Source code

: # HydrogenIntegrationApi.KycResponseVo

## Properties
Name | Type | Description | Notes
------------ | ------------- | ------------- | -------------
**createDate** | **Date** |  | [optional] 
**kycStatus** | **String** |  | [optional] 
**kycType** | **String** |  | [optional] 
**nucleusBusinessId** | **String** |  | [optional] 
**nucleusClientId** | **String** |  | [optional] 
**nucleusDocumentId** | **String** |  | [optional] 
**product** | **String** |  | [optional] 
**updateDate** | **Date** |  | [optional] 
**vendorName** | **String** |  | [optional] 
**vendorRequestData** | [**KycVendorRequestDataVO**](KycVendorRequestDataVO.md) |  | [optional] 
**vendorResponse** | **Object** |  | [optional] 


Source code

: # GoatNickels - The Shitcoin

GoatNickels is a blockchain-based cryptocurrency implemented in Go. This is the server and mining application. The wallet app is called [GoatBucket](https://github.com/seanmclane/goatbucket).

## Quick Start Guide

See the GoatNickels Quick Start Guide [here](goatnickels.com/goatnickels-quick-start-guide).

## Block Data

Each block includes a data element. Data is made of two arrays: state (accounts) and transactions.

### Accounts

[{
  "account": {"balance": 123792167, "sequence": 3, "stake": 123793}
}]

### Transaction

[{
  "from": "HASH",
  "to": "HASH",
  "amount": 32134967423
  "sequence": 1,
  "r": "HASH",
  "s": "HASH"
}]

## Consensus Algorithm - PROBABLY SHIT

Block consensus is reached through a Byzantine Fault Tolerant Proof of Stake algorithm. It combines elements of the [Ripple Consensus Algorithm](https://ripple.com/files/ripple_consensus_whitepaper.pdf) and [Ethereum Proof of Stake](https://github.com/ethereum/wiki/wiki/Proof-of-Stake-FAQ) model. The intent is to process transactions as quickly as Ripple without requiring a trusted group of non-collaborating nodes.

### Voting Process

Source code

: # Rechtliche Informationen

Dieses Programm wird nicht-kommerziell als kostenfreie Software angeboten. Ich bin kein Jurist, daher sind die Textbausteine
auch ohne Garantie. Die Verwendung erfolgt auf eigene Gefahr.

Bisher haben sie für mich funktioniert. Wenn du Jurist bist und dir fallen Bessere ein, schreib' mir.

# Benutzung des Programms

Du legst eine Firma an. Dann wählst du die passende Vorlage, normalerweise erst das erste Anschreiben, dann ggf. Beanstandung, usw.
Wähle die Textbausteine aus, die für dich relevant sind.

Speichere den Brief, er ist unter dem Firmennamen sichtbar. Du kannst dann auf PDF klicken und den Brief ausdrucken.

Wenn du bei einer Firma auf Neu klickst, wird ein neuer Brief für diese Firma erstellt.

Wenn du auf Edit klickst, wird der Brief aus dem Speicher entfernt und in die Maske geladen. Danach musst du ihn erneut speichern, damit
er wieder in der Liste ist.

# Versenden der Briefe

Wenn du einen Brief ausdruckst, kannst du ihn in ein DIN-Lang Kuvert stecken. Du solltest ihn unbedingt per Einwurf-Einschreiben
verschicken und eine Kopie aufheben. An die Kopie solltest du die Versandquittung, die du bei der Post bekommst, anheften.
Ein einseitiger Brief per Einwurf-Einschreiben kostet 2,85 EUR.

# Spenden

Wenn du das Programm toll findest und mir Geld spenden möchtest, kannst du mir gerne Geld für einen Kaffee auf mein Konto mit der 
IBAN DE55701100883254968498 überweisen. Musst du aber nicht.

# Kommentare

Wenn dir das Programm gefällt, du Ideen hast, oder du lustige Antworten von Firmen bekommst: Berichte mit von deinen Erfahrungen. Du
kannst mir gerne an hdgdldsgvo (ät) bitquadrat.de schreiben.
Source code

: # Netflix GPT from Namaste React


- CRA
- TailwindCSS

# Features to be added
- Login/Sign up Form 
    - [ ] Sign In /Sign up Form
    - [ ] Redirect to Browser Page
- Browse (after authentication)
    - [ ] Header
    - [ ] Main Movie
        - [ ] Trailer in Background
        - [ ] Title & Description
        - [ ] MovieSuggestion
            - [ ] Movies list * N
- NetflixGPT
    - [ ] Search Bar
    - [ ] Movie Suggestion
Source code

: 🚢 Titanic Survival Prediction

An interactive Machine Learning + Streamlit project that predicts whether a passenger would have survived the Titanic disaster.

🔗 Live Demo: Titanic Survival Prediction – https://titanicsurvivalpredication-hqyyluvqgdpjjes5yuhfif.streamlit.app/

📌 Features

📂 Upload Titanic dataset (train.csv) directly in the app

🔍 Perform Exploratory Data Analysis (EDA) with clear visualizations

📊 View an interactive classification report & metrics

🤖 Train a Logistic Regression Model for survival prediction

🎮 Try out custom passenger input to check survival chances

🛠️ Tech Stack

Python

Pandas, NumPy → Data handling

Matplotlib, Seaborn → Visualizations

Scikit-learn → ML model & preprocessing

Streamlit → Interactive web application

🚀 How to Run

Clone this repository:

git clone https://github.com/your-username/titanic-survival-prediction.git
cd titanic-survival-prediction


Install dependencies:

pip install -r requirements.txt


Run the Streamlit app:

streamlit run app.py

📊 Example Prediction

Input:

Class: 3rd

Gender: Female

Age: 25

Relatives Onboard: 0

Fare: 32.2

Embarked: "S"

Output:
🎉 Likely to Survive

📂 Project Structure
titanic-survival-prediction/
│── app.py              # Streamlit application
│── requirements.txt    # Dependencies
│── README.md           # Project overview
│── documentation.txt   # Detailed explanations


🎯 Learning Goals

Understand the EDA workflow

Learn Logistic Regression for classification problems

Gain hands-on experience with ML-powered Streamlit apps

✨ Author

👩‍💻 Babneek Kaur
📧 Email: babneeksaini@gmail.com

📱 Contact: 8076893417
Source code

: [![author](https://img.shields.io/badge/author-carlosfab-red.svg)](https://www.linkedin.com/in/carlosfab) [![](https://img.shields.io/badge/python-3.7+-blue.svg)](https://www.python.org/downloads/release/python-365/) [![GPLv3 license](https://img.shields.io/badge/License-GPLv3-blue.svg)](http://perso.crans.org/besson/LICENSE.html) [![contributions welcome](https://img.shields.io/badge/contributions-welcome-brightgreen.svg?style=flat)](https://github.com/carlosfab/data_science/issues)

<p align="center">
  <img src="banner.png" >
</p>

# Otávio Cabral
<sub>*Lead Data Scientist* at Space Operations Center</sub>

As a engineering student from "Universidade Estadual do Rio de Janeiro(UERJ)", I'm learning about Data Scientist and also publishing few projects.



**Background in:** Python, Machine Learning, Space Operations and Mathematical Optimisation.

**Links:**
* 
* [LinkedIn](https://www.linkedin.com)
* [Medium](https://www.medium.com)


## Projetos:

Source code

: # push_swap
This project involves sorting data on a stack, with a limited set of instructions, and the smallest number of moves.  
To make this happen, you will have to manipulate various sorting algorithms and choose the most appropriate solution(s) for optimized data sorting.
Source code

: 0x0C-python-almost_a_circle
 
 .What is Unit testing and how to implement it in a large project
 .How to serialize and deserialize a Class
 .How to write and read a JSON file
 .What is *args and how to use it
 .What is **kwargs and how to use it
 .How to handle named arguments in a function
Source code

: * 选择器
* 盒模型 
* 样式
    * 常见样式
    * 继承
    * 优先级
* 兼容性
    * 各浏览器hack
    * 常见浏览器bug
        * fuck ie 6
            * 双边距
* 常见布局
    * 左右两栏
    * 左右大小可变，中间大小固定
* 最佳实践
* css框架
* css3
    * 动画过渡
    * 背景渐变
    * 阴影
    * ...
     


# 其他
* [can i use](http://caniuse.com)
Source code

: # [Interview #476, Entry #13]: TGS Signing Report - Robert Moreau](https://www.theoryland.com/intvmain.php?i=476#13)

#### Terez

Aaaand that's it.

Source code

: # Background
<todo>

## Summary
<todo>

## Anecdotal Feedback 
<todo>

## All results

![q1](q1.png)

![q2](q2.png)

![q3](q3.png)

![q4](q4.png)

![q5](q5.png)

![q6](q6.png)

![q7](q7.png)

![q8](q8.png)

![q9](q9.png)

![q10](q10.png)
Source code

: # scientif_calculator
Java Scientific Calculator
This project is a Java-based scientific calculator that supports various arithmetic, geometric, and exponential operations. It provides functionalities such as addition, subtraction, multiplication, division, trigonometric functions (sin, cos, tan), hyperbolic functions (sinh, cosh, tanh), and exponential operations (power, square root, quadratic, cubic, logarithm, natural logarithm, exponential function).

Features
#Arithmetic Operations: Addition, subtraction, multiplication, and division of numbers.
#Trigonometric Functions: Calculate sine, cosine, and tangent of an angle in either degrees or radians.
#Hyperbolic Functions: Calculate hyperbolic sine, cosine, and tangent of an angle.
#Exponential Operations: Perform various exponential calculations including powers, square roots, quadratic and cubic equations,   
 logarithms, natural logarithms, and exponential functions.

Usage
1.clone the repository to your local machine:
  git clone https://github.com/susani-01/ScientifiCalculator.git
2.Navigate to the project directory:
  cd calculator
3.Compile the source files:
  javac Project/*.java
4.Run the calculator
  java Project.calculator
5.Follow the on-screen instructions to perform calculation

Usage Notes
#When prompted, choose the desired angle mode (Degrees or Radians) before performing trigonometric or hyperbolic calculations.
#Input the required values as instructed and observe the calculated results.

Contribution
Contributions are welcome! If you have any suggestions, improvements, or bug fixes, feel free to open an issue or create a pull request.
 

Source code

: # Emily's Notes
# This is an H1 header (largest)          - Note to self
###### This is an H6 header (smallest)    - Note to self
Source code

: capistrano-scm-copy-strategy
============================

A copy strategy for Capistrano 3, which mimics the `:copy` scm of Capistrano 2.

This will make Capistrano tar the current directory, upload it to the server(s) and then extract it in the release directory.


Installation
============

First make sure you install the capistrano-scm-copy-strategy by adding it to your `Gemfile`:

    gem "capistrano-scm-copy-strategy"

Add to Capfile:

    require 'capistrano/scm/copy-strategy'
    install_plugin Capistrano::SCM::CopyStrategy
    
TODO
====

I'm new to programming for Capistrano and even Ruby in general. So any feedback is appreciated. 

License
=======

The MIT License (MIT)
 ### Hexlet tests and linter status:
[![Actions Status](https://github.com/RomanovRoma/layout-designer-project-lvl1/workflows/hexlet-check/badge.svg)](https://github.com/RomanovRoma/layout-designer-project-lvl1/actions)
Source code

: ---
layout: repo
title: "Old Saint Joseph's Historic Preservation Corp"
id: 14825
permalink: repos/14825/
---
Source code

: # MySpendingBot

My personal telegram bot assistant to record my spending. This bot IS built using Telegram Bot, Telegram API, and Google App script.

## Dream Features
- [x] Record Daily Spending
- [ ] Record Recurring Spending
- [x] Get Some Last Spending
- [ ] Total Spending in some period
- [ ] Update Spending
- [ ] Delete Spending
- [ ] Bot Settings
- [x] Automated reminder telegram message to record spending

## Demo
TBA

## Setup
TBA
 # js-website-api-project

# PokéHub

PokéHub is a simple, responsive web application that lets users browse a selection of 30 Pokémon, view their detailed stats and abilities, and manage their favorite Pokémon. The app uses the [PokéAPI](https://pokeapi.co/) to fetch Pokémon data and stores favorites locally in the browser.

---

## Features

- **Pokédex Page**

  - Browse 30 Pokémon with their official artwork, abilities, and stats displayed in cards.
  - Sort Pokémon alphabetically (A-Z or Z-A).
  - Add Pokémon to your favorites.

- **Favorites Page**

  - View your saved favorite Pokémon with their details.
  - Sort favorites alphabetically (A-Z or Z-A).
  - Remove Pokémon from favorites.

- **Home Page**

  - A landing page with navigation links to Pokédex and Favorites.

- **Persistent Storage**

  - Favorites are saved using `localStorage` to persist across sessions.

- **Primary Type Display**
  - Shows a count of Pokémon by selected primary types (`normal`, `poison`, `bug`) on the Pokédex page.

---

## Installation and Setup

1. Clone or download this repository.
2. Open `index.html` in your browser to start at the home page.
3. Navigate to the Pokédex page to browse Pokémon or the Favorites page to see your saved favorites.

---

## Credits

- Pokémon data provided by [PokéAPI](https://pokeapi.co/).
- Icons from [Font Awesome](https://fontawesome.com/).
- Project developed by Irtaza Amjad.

++++++++++++++++++++

§ **TASK DETAILS**
How many lines of the data contain "Description"? Work it out and give only the number.

§ **PROBLEM SOLUTION**
2